From the same survey, the analysis by income presents another perspective (Figure 3). The focus for the traditional retailer has become the consumer household earning above $50,000. For groups below this income level, they recognize there is a strain on discretionary spending after securing the basics, which makes furniture a deferrable purchase.

To summarize, to furniture consumers in total and the emerging furniture consumer, the distribution choice is a very eclectic choice as shown in Figure 4. But what do they want in a retail experience? FurnitureCore has identified what is important. It is everything as can be shown in Figure 5.

To conclude, the forecast that follows is for the total Furniture/Bedding industry. You will see that while challenging, it is a positive growth for the upcoming year, but for traditional retailers, the challenge will be to stop the erosion to the other distribution channels.

What Sells: UPHOLSTERY: Star of the Show

Today’s leading upholstery designs address modern living requirements. Life stage continues to dictate consumer shopping patterns, particularly when it comes to sofa size. Sofas with a smaller footprint appeal to young adults just starting out as well as retirement-age generations downsizing to condominiums and smaller houses. Conversely, bigger is often better for growing families and multigenerational living where everyone wants a place to put their feet up. Mega sectionals and plush, oversized models offering deep comfort appeal to all ages. Post-pandemic, the sofa is no longer just where consumers watch TV. With travel still tracking lower than previous years, home is where Americans hang out. The rise of working from home and online learning translates to the sofa’s additional roles as office and classroom. Together, these factors are driving greater requirements for comfort, functionality and versatility in upholstered furniture.

“The consumer today wants and deserves to have it all,” says Anthony Teague, executive vice president of Jackson Furniture. “Not only do they want furniture that is fashionable, but they expect comfort..and we deliver on both ends of that spectrum every day.”

At Luxfort Home, models such as the Jolliet CloudPower zero-wall clearance motion sectional are successful for their ability to deliver form and function. “The Jolliet CloudPower sectional is a trifecta combination of the best seating comfort, best-looking stationary style and new power motion functionality,” says president Lee Boone.

Style continues to be a major factor influencing upholstery purchases. In covers, retail floors previously covered in gray and greige are beginning to show hints of color–particularly with warmer neutrals such as camel and tan reemerging. White and off-white have replaced gray in the modern farmhouse/ cottage lifestyle look– making the durability and cleanability of performance fabrics even more desirable as white covers dominate the style scene. Interior design directions illustrate how solid fabrics (versus prints) prevail– but not just any solid fabrics. Whether they prefer updated traditional, transitional, cottage, coastal, BoHo or soft modern looks–consumers are gravitating to touchably soft constructions.
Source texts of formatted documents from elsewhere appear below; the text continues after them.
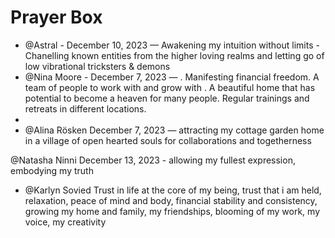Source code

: # Prayer Box

- @Astral - December 10, 2023 — Awakening my intuition without limits - Chanelling known entities from the higher loving realms and letting go of low vibrational tricksters & demons
- @Nina Moore - December 7, 2023 — . Manifesting financial freedom. A team of  people to work with and grow with . A beautiful home that has potential to become a heaven for many people. Regular trainings and retreats in different locations.
- 
- @Alina Rösken December 7, 2023 — attracting my cottage garden home in a village of open hearted souls for collaborations and togetherness

@Natasha Ninni December 13, 2023 - allowing my fullest expression, embodying my truth

- @Karlyn Sovied Trust in life at the core of my being, trust that i am held, relaxation, peace of mind and body, financial stability and consistency, growing my home and family, my friendships, blooming of my work, my voice, my creativity
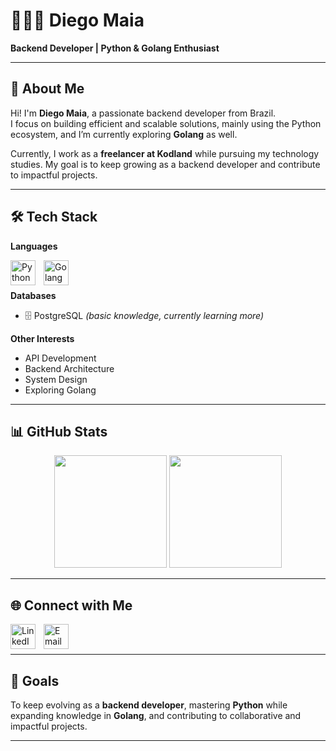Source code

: # 👨🏻‍💻 Diego Maia

**Backend Developer | Python & Golang Enthusiast**

---

## 👋 About Me
Hi! I'm **Diego Maia**, a passionate backend developer from Brazil.  
I focus on building efficient and scalable solutions, mainly using the Python ecosystem, and I’m currently exploring **Golang** as well.  

Currently, I work as a **freelancer at Kodland** while pursuing my technology studies. My goal is to keep growing as a backend developer and contribute to impactful projects.  

---

## 🛠️ Tech Stack

**Languages**  
<p>
  <img 
    align="left" 
    alt="Python" 
    title="Python"
    width="40px" 
    style="padding-right: 10px;" 
    src="https://cdn.jsdelivr.net/gh/devicons/devicon@latest/icons/python/python-original.svg"
  />
  <img 
    align="left" 
    alt="Golang" 
    title="Golang"
    width="40px" 
    style="padding-right: 10px;" 
    src="https://cdn.jsdelivr.net/gh/devicons/devicon@latest/icons/go/go-original.svg"
  />
</p>
<br/>

\
**Databases**  
- 🗄️ PostgreSQL *(basic knowledge, currently learning more)*  

**Other Interests**  
- API Development  
- Backend Architecture  
- System Design  
- Exploring Golang  

---

## 📊 GitHub Stats

<p align="center">
  <img height="180em" src="https://github-readme-stats.vercel.app/api?username=DMaia-afk&show_icons=true&theme=tokyonight&include_all_commits=true&locale=en"/>
  <img height="180em" src="https://github-readme-stats.vercel.app/api/top-langs/?username=DMaia-afk&theme=tokyonight&layout=compact&custom_title=Technologies&langs_count=6"/>
</p>

---

## 🌐 Connect with Me

<p>
  <a href="https://www.linkedin.com/in/diego-maia-7259542aa" target="_blank">
    <img 
      align="left" 
      alt="LinkedIn" 
      title="LinkedIn" 
      width="40px" 
      style="padding-right: 10px;" 
      src="https://cdn.jsdelivr.net/gh/devicons/devicon@latest/icons/linkedin/linkedin-original.svg"
    />
  </a>
  <a href="mailto:diego.trab202@gmail.com">
    <img 
      align="left" 
      alt="Email" 
      title="Email" 
      width="40px" 
      style="padding-right: 10px;" 
      src="https://cdn-icons-png.flaticon.com/512/732/732200.png"
    />
  </a>
</p>
<br/><br/>

---

## 🚀 Goals
To keep evolving as a **backend developer**, mastering **Python** while expanding knowledge in **Golang**, and contributing to collaborative and impactful projects.  

---
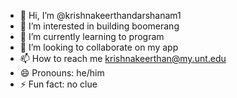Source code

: - 👋 Hi, I’m @krishnakeerthandarshanam1
- 👀 I’m interested in building boomerang 
- 🌱 I’m currently learning to program
- 💞️ I’m looking to collaborate on my app
- 📫 How to reach me krishnakeerthan@my.unt.edu
- 😄 Pronouns: he/him
- ⚡ Fun fact: no clue

<!---
krishnakeerthandarshanam1/krishnakeerthandarshanam1 is a ✨special✨ repository because its `README.md` (this file) appears on your GitHub profile.
You can click the Preview link to take a look at your changes.
--->
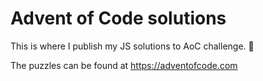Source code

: # Advent of Code solutions

This is where I publish my JS solutions to AoC challenge. 🎄

The puzzles can be found at
https://adventofcode.com
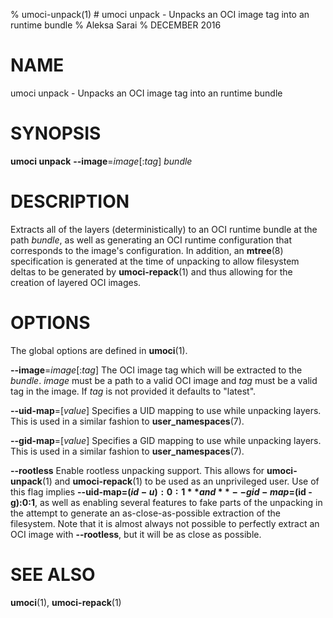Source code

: % umoci-unpack(1) # umoci unpack - Unpacks an OCI image tag into an runtime bundle
% Aleksa Sarai
% DECEMBER 2016
# NAME
umoci unpack - Unpacks an OCI image tag into an runtime bundle

# SYNOPSIS
**umoci unpack**
**--image**=*image*[:*tag*]
*bundle*

# DESCRIPTION
Extracts all of the layers (deterministically) to an OCI runtime bundle at the
path *bundle*, as well as generating an OCI runtime configuration that
corresponds to the image's configuration. In addition, an **mtree**(8)
specification is generated at the time of unpacking to allow filesystem deltas
to be generated by **umoci-repack**(1) and thus allowing for the creation of
layered OCI images.

# OPTIONS
The global options are defined in **umoci**(1).

**--image**=*image*[:*tag*]
  The OCI image tag which will be extracted to the *bundle*. *image* must be a
  path to a valid OCI image and *tag* must be a valid tag in the image. If
  *tag* is not provided it defaults to "latest".

**--uid-map**=[*value*]
  Specifies a UID mapping to use while unpacking layers. This is used in a
  similar fashion to **user_namespaces**(7).

**--gid-map**=[*value*]
  Specifies a GID mapping to use while unpacking layers. This is used in a
  similar fashion to **user_namespaces**(7).

**--rootless**
  Enable rootless unpacking support. This allows for **umoci-unpack**(1) and
  **umoci-repack**(1) to be used as an unprivileged user. Use of this flag
  implies **--uid-map=$(id -u):0:1** and **--gid-map=$(id -g):0:1**, as well as
  enabling several features to fake parts of the unpacking in the attempt to
  generate an as-close-as-possible extraction of the filesystem. Note that it
  is almost always not possible to perfectly extract an OCI image with
  **--rootless**, but it will be as close as possible.

# SEE ALSO
**umoci**(1), **umoci-repack**(1)
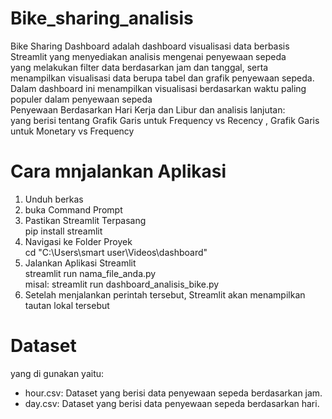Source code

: # Bike_sharing_analisis

Bike Sharing Dashboard adalah dashboard visualisasi data berbasis Streamlit yang menyediakan analisis mengenai penyewaan sepeda <br>
yang melakukan filter data berdasarkan jam dan tanggal, serta menampilkan visualisasi data berupa tabel dan grafik penyewaan sepeda.<br>
Dalam dashboard ini menampilkan visualisasi berdasarkan waktu paling populer dalam penyewaan sepeda<br>
Penyewaan Berdasarkan Hari Kerja dan Libur dan analisis lanjutan:<br>
yang berisi tentang Grafik Garis untuk Frequency vs Recency , Grafik Garis untuk Monetary vs Frequency<br>

# Cara mnjalankan Aplikasi<br>
1. Unduh berkas<br>
2. buka Command Prompt <br>
2. Pastikan Streamlit Terpasang<br>
   pip install streamlit<br>
3. Navigasi ke Folder Proyek<br>
   cd "C:\Users\smart user\Videos\dashboard" <br>
4. Jalankan Aplikasi Streamlit<br>
   streamlit run nama_file_anda.py<br>
misal: streamlit run dashboard_analisis_bike.py<br>
5. Setelah menjalankan perintah tersebut, Streamlit akan menampilkan tautan lokal tersebut<br>

# Dataset<br>
yang di gunakan yaitu:<Br>
- hour.csv: Dataset yang berisi data penyewaan sepeda berdasarkan jam.<br>
- day.csv: Dataset yang berisi data penyewaan sepeda berdasarkan hari.<br>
Solids with texture are in-demand, with boucle, chenille, velvets and teddy bear-inspired textured constructions trending across all style categories. “The Lisbon chair is a beautiful bridge between fashion and lifestyle, connecting the elegance of what you wear to the grace of where you live,” says AICO president David Koehler. “With its balance of texture and contrast, it resonates with style-conscious consumers.”

Based on the FurnitureCore Model developed by Impact Consulting Services, parent company to Home Furnishings Business, research shows the upholstery category has maintained its steady climb, finishing 2022 with $64.58 billion in sales, up from $59.77 billion in 2021–an increase of 8.0%. Although demand across all durable goods is slowing, upholstery sales in the second quarter of 2023 were 2.5% higher than the previous quarter.

With sales of $32.77 in 2023 Q2 year-todate, the upholstery category accounts for approximately 35.2% of total furniture industry sales.